With both ends included, repeat exactly the lines of the entries below from the one containing "- 💳 Transaction history view" down to the one containing "(Optional) | Thymeleaf |", and no others.
[[ Data excerpts open ]]
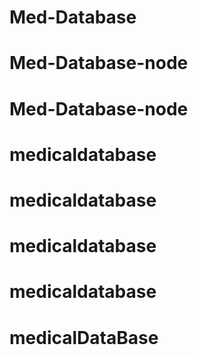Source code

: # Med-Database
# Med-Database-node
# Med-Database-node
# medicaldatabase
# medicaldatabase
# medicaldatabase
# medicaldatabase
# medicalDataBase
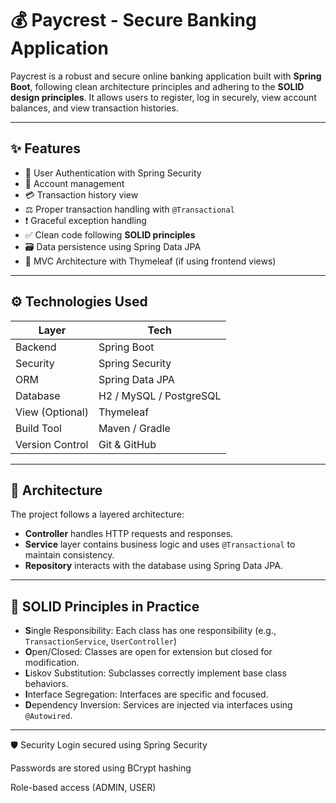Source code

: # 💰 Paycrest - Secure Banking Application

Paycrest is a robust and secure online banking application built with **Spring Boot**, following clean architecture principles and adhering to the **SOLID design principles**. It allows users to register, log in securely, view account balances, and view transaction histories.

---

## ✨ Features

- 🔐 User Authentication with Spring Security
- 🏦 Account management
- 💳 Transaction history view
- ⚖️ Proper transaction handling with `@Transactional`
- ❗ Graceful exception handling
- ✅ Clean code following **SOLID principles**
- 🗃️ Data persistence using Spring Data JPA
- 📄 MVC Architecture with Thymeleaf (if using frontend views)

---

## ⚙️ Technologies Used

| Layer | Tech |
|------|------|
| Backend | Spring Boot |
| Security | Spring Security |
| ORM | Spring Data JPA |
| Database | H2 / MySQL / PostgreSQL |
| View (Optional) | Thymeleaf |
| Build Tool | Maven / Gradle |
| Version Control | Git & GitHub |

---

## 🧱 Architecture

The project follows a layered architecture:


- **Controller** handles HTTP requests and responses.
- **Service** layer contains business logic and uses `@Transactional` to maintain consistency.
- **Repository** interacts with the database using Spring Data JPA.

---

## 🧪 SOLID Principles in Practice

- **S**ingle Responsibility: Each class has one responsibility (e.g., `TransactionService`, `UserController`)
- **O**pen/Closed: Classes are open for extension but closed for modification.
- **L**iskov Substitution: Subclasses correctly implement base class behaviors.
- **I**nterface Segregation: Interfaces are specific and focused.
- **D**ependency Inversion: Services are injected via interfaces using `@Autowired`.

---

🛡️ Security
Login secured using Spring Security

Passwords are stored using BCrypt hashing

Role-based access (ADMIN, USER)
[[ Data excerpts closed ]]
[[ Data excerpts open ]]
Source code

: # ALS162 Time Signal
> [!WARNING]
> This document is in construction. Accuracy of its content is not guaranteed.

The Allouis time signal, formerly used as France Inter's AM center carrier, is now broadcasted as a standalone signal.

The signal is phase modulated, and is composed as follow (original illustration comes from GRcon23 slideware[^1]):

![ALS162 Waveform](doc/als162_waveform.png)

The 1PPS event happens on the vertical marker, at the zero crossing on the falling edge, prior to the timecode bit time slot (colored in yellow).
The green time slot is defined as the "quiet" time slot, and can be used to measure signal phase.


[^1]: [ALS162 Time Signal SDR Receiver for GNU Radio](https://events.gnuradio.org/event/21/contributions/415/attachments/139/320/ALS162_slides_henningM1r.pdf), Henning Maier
[[ Data excerpts closed ]]
> [Exercise solution]:
- 💳 Transaction history view
- ⚖️ Proper transaction handling with `@Transactional`
- ❗ Graceful exception handling
- ✅ Clean code following **SOLID principles**
- 🗃️ Data persistence using Spring Data JPA
- 📄 MVC Architecture with Thymeleaf (if using frontend views)

---

## ⚙️ Technologies Used

| Layer | Tech |
|------|------|
| Backend | Spring Boot |
| Security | Spring Security |
| ORM | Spring Data JPA |
| Database | H2 / MySQL / PostgreSQL |
| View (Optional) | Thymeleaf |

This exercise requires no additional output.